2012-10-18

Lukács & tragedy / tragedio (1)

The following quotation is excerpted from an excerpt from Lukács' early work on modern drama translated into English in 1968. This translation does not mention Imre Madách; the complete German text does. But here you will find background on Lukács' view of tragic drama from this period.

On the historical transition from the logical structure of traditional drama based on a presumed metaphysical/social order to the logic of individualism in modern drama:

“Artistically this all implies, in the first place, a paradox in the dramatic representation of character. For in the new drama, compared to the old, character becomes much more important and at the same time much less important.
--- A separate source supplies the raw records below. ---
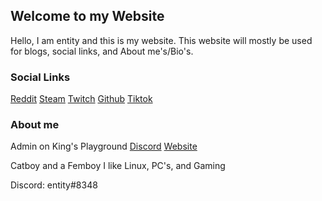 ## Welcome to my Website

Hello, I am entity and this is my website. This website will mostly be used for blogs, social links, and About me's/Bio's.

### Social Links

[Reddit](https://www.reddit.com/user/entity360)
[Steam](https://steamcommunity.com/id/entity_360/)
[Twitch](https://www.twitch.tv/entityy0)
[Github](https://github.com/varig203)
[Tiktok](https://www.tiktok.com/@_entity360_)

### About me

Admin on King's Playground
[Discord](https://discord.gg/kingsplayground)
[Website](https://kingsplayground.fun/)

Catboy and a Femboy
I like Linux, PC's, and Gaming

Discord: entity#8348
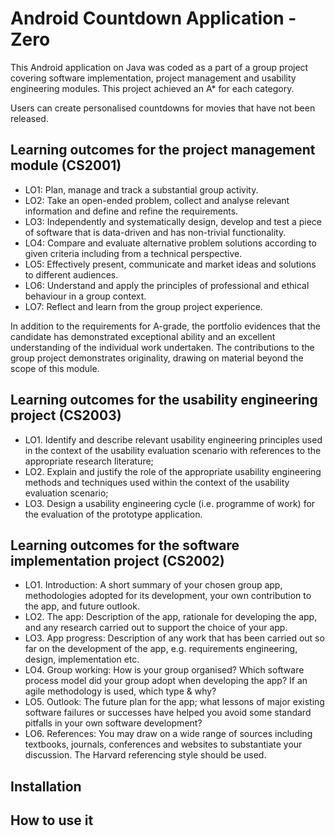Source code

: # Android Countdown Application - Zero

This Android application on Java was coded as a part of a group project covering software implementation, project management and usability engineering modules. This project achieved an A* for each category. 

Users can create personalised countdowns for movies that have not been released.


## Learning outcomes for the project management module (CS2001)

* LO1: Plan, manage and track a substantial group activity.
* LO2: Take an open-ended problem, collect and analyse relevant information and define and refine the requirements.
* LO3: Independently and systematically design, develop and test a piece of software that is data-driven and has non-trivial functionality.
* LO4: Compare and evaluate alternative problem solutions according to given criteria including from a technical perspective.
* LO5: Effectively present, communicate and market ideas and solutions to different audiences.
* LO6: Understand and apply the principles of professional and ethical behaviour in a group context.
* LO7: Reflect and learn from the group project experience.

In addition to the requirements for A-grade, the portfolio evidences that the candidate has demonstrated exceptional ability and an excellent understanding of the individual work undertaken. The contributions to the group project demonstrates originality, drawing on material beyond the scope of this module.

## Learning outcomes for the usability engineering project (CS2003)

* LO1. Identify and describe relevant usability engineering principles used in the context of the usability evaluation scenario with references to the appropriate research literature;
* LO2. Explain and justify the role of the appropriate usability engineering methods and techniques used within the context of the usability evaluation scenario; 
* LO3. Design a usability engineering cycle (i.e. programme of work) for the evaluation of the prototype application.

## Learning outcomes for the software implementation project (CS2002)

* LO1. Introduction: A short summary of your chosen group app, methodologies adopted for its development, your own contribution to the app, and future outlook.
* LO2. The app: Description of the app, rationale for developing the app, and any research carried out to support the choice of your app.
* LO3. App progress: Description of any work that has been carried out so far on the development of the app, e.g. requirements engineering, design, implementation etc.
* LO4. Group working: How is your group organised? Which software process model did your group adopt when developing the app? If an agile methodology is used, which type & why?
* LO5. Outlook: The future plan for the app; what lessons of major existing software failures or successes have helped you avoid some standard pitfalls in your own software development?
* LO6. References: You may draw on a wide range of sources including textbooks, journals, conferences and websites to substantiate your discussion. The Harvard referencing style should be used.

## Installation


## How to use it 
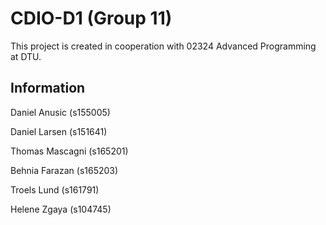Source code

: # CDIO-D1 (Group 11)

This project is created in cooperation with 02324 Advanced Programming at DTU.

## Information
Daniel Anusic (s155005)

Daniel Larsen (s151641)

Thomas Mascagni (s165201)

Behnia Farazan (s165203)

Troels Lund (s161791)

Helene Zgaya (s104745)
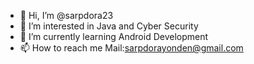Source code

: - 👋 Hi, I’m @sarpdora23
- 👀 I’m interested in Java and Cyber Security
- 🌱 I’m currently learning Android Development
- 📫 How to reach me Mail:sarpdorayonden@gmail.com

<!---
sarpdora23/sarpdora23 is a ✨ special ✨ repository because its `README.md` (this file) appears on your GitHub profile.
You can click the Preview link to take a look at your changes.
--->

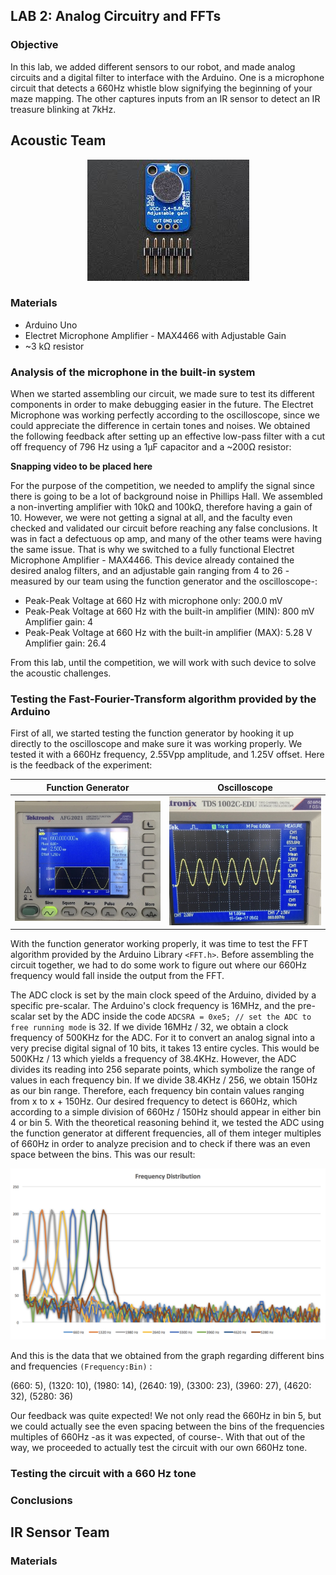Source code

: ## LAB 2: Analog Circuitry and FFTs

### Objective

In this lab, we added different sensors to our robot, and made analog circuits
and a digital filter to interface with the Arduino. One is a microphone circuit
that detects a 660Hz whistle blow signifying the beginning of your maze mapping.
The other captures inputs from an IR sensor to detect an IR treasure blinking
at 7kHz.

## Acoustic Team

<div style="text-align:center"> <img src="../pictures/lab2/mic.jpeg"/> </div>

### Materials

  * Arduino Uno
  * Electret Microphone Amplifier - MAX4466 with Adjustable Gain
  * ~3 kΩ resistor

### Analysis of the microphone in the built-in system

When we started assembling our circuit, we made sure to test its different
components in order to make debugging easier in the future. The Electret Microphone was working perfectly according to the oscilloscope, since we could appreciate the difference in certain tones and noises. We obtained the following feedback after setting up an effective low-pass filter with a cut off frequency of 796 Hz using a 1µF capacitor and a ~200Ω resistor:

**Snapping video to be placed here**

For the purpose of the competition, we needed to amplify the signal since there is going to be a lot of background noise in Phillips Hall. We assembled a non-inverting amplifier with 10kΩ and 100kΩ, therefore having a gain of 10. However, we were not getting a signal at all, and the faculty even checked and validated our circuit before reaching any false conclusions. It was in fact a defectuous op amp, and many of the other teams were having the same issue. That is why we switched to a fully functional Electret Microphone Amplifier - MAX4466. This device already contained the desired analog filters, and an adjustable gain ranging from 4 to 26 -measured by our team using the function generator and the oscilloscope-:

* Peak-Peak Voltage at 660 Hz with microphone only: 200.0 mV
* Peak-Peak Voltage at 660 Hz with the built-in amplifier (MIN): 800 mV Amplifier gain: 4
* Peak-Peak Voltage at 660 Hz with the built-in amplifier (MAX): 5.28 V Amplifier gain: 26.4

From this lab, until the competition, we will work with such device to solve the acoustic challenges.

### Testing the Fast-Fourier-Transform algorithm provided by the Arduino

First of all, we started testing the function generator by hooking it up directly to the oscilloscope and make sure it was working properly. We tested it with a 660Hz frequency, 2.55Vpp amplitude, and 1.25V offset. Here is the feedback of the experiment:

Function Generator         |  Oscilloscope
:-------------------------:|:-------------------------:
![](../pictures/lab2/functGenTest.jpg)  |  ![](../pictures/lab2/oscilloscopeTest.jpg)  

With the function generator working properly, it was time to test the FFT algorithm provided by the Arduino Library `<FFT.h>`. Before assembling the circuit together, we had to do some work to figure out where our 660Hz frequency would fall inside the output from the FFT.

The ADC clock is set by the main clock speed of the Arduino, divided by a specific pre-scalar. The Arduino's clock frequency is 16MHz, and the pre-scalar set by the ADC inside the code `ADCSRA = 0xe5; // set the ADC to free running mode` is 32. If we divide 16MHz / 32, we obtain a clock frequency of 500KHz for the ADC. For it to convert an analog signal into a very precise digital signal of 10 bits, it takes 13 entire cycles. This would be 500KHz / 13 which yields a frequency of 38.4KHz. However, the ADC divides its reading into 256 separate points, which symbolize the range of values in each frequency bin. If we divide 38.4KHz / 256, we obtain 150Hz as our bin range. Therefore, each frequency bin contain values ranging from x to x + 150Hz. Our desired frequency to detect is 660Hz, which according to a simple division of 660Hz / 150Hz should appear in either bin 4 or bin 5. With the theoretical reasoning behind it, we tested the ADC using the function generator at different frequencies, all of them integer multiples of 660Hz in order to analyze precision and to check if there was an even space between the bins. This was our result:

<div style="text-align:center"><img src="../pictures/lab2/freqs.png"/></div>

And this is the data that we obtained from the graph regarding different bins and frequencies `(Frequency:Bin)` :

(660: 5), (1320: 10), (1980: 14), (2640: 19), (3300: 23), (3960: 27), (4620: 32), (5280: 36)

Our feedback was quite expected! We not only read the 660Hz in bin 5, but we could actually see the even spacing between the bins of the frequencies multiples of 660Hz -as it was expected, of course-. With that out of the way, we proceeded to actually test the circuit with our own 660Hz tone.

### Testing the circuit with a 660 Hz tone



### Conclusions



## IR Sensor Team



### Materials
Our perspective alone determines whether we count its formal significance as everything or as nothing. Even as the philosophies of Stirner and Marx are basically drawn from the same source, Fichte, so every modern drama embodies this duality of origin, this dialectic out of the life that gives it birth. [….] Character becomes everything, since the conflict is entirely for the sake of character’s vital centre; for it alone and for nothing peripheral, because the force disposed of by this vital centre alone determines the dialectic, that is, the dramatic, quality of drama. Conversely, character becomes nothing, since the conflict is merely around and about the vital centre, solely for the principle of individuality. Since the great question becomes one of to what degree the individual will finds community possible, the direction of the will, its strength, and other specifics which might render it individual, in fact, must remain unconsidered. Thus—and the essence of the stylistic problem is here—character is led back to more rational causes than ever before, and becomes at the same time ever more hopelessly irrational.” [p. 435]
SOURCE: Lukács, Georg. “The Sociology of Modern Drama” [1909/1911? - excerpt from Entwicklungsgeschichte des modernen Dramas], translated by Lee Baxandall (1965), in The Theory of the Modern Stage, edited by Eric Bentley (London: Penguin Books, 1968), pp. 425-450.